Move MonadIO to base
Isaac Dupree
ml at isaac.cedarswampstudios.org
Mon Apr 19 02:41:54 EDT 2010
On 04/19/10 02:15, Anders Kaseorg wrote:
> I would be very happy to get the simpler interface to work, because it’s
> Haskell 98. However, if I write
> joinIO m = morphIO (\w -> m>>= w)
> morphIO' f = joinIO (f return)
> and define catch using morphIO' instead of morphIO:
> m `catch` h = morphIO $ \w -> w m `Control.Exception.catch` \e -> w (h e)
> m `catch'` h = morphIO' $ \w -> w m `Control.Exception.catch` \e -> w (h e)

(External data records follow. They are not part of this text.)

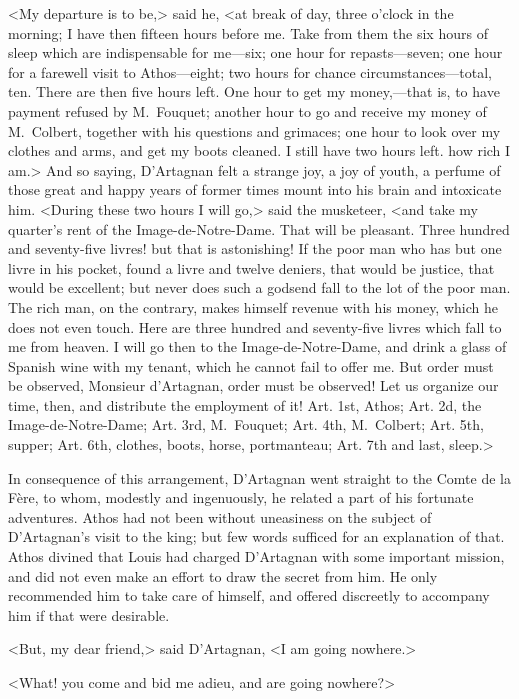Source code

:<My departure is to be,> said he, <at break of day, three o'clock in the morning; I have then fifteen hours before me. Take from them the six hours of sleep which are indispensable for me—six; one hour for repasts—seven; one hour for a farewell visit to Athos—eight; two hours for chance circumstances—total, ten. There are then five hours left. One hour to get my money,—that is, to have payment refused by M.~Fouquet; another hour to go and receive my money of M.~Colbert, together with his questions and grimaces; one hour to look over my clothes and arms, and get my boots cleaned. I still have two hours left.  how rich I am.> And so saying, D'Artagnan felt a strange joy, a joy of youth, a perfume of those great and happy years of former times mount into his brain and intoxicate him. <During these two hours I will go,> said the musketeer, <and take my quarter's rent of the Image-de-Notre-Dame. That will be pleasant. Three hundred and seventy-five livres!  but that is astonishing! If the poor man who has but one livre in his pocket, found a livre and twelve deniers, that would be justice, that would be excellent; but never does such a godsend fall to the lot of the poor man. The rich man, on the contrary, makes himself revenue with his money, which he does not even touch. Here are three hundred and seventy-five livres which fall to me from heaven. I will go then to the Image-de-Notre-Dame, and drink a glass of Spanish wine with my tenant, which he cannot fail to offer me. But order must be observed, Monsieur d'Artagnan, order must be observed! Let us organize our time, then, and distribute the employment of it! Art. 1st, Athos; Art. 2d, the Image-de-Notre-Dame; Art. 3rd, M.~Fouquet; Art. 4th, M.~Colbert; Art. 5th, supper; Art. 6th, clothes, boots, horse, portmanteau; Art. 7th and last, sleep.>

In consequence of this arrangement, D'Artagnan went straight to the Comte de la Fère, to whom, modestly and ingenuously, he related a part of his fortunate adventures. Athos had not been without uneasiness on the subject of D'Artagnan's visit to the king; but few words sufficed for an explanation of that. Athos divined that Louis had charged D'Artagnan with some important mission, and did not even make an effort to draw the secret from him. He only recommended him to take care of himself, and offered discreetly to accompany him if that were desirable.

<But, my dear friend,> said D'Artagnan, <I am going nowhere.>

<What! you come and bid me adieu, and are going nowhere?>

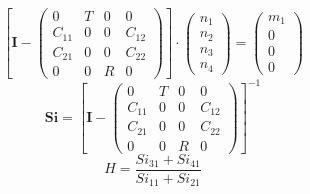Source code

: \[ \left[ \mathbf{I}  - \left(\begin{smallmatrix} 0 & T & 0 & 0 \\ C_{11} & 0 & 0 & C_{12} \\ C_{21} & 0 & 0 & C_{22} \\ 0 & 0 & R & 0 \end{smallmatrix}\right)\right] \cdot \left(\begin{smallmatrix} n_{1} \\ n_{2} \\ n_{3} \\ n_{4} \end{smallmatrix}\right) = \left(\begin{smallmatrix} m_{1} \\ 0 \\ 0 \\ 0 \end{smallmatrix}\right) \]
\[ \mathbf{Si} = \left[ \mathbf{I}  - \left(\begin{smallmatrix} 0 & T & 0 & 0 \\ C_{11} & 0 & 0 & C_{12} \\ C_{21} & 0 & 0 & C_{22} \\ 0 & 0 & R & 0 \end{smallmatrix}\right) \right]^{-1} \]
\[ H = \frac{ Si_{31} + Si_{41} }{ Si_{11} + Si_{21} }  \]
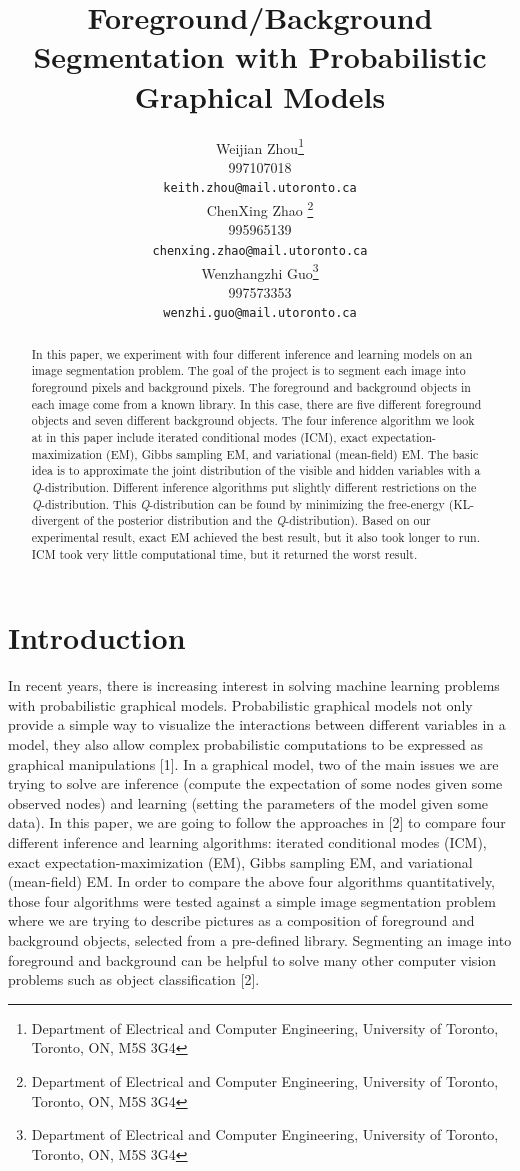 \documentclass{article} %
\title{Foreground/Background Segmentation with Probabilistic Graphical Models}
\author{
Weijian Zhou\thanks{Department of Electrical and Computer Engineering, University of Toronto, Toronto, ON, M5S 3G4} \\
997107018 \\
\texttt{keith.zhou@mail.utoronto.ca} \\
\And
ChenXing Zhao \thanks{Department of Electrical and Computer Engineering, University of Toronto, Toronto, ON, M5S 3G4} \\
995965139\\
\texttt{chenxing.zhao@mail.utoronto.ca} \\
\AND
Wenzhangzhi Guo\thanks{Department of Electrical and Computer Engineering, University of Toronto, Toronto, ON, M5S 3G4} \\
997573353 \\
\texttt{wenzhi.guo@mail.utoronto.ca} \\
}
\begin{document}
\maketitle

\begin{abstract}
In this paper, we experiment with four different inference and learning models on an image segmentation problem. The goal of the project is to segment each image into foreground pixels and background pixels. The foreground and background objects in each image come from a known library. In this case, there are five different foreground objects and seven different background objects. The four inference algorithm we look at in this paper include iterated conditional modes (ICM), exact expectation-maximization (EM), Gibbs sampling EM, and variational (mean-field) EM. The basic idea is to approximate the joint distribution of the visible and hidden variables with a \textit{Q}-distribution. Different inference algorithms put slightly different restrictions on the \textit{Q}-distribution. This \textit{Q}-distribution can be found by minimizing the free-energy (KL-divergent of the posterior distribution and the \textit{Q}-distribution).  Based on our experimental result, exact EM achieved the best result, but it also took longer to run. ICM took very little computational time, but it returned the worst result. 
\end{abstract}

\section{Introduction}
\label{intro}
In recent years, there is increasing interest in solving machine learning problems with probabilistic graphical models. Probabilistic graphical models not only provide a simple way to visualize the interactions between different variables in a model, they also allow complex probabilistic computations to be expressed as graphical manipulations [1]. In a graphical model, two of the main issues we are trying to solve are inference (compute the expectation of some nodes given some observed nodes) and learning (setting the parameters of the model given some data). In this paper, we are going to follow the approaches in [2] to compare four different inference and learning algorithms: iterated conditional modes (ICM), exact expectation-maximization (EM), Gibbs sampling EM, and variational (mean-field) EM. In order to compare the above four algorithms quantitatively, those four algorithms were tested against a simple image segmentation problem where we are trying to describe pictures as a composition of foreground and background objects, selected from a pre-defined library. Segmenting an image into foreground and background can be helpful to solve many other computer vision problems such as object classification [2].
\end{document}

> then catch' fails to actually catch anything:
>
> *Main> throwIO NonTermination `catch` \NonTermination -> return "moo"
> "moo"
> *Main> throwIO NonTermination `catch'` \NonTermination -> return "moo"
> *** Exception:<<loop>>
>
> Am I doing something wrong?
Well, let's see what happens if we apply it to the fairly easy
> instance MonadMorphIO IO where
> morphIO f = f id
then
joinIO m = morphIO (\w -> m >>= w)
= (\w -> m >>= w) (id) = m >>= id = join m
morphIO' f = joinIO (f return) = join (f return)
morphIO = f id
m `catch` h = morphIO $ \w -> w m `Control.Exception.catch` \e -> w (h e)
[w = id]
= id m `Control.Exception.catch` \e -> id (h e)
m `catch'` h = morphIO' $ \w -> w m `Control.Exception.catch` \e -> w
(h e)
[w = return]
= join (return m `Control.Exception.catch` \e -> return (h e))
Do you see the difference? The effects are sequenced in different
places. The return/join pair moves all the effects *outside* the
operations such as catch... thus defeating the entire purpose of morphIO.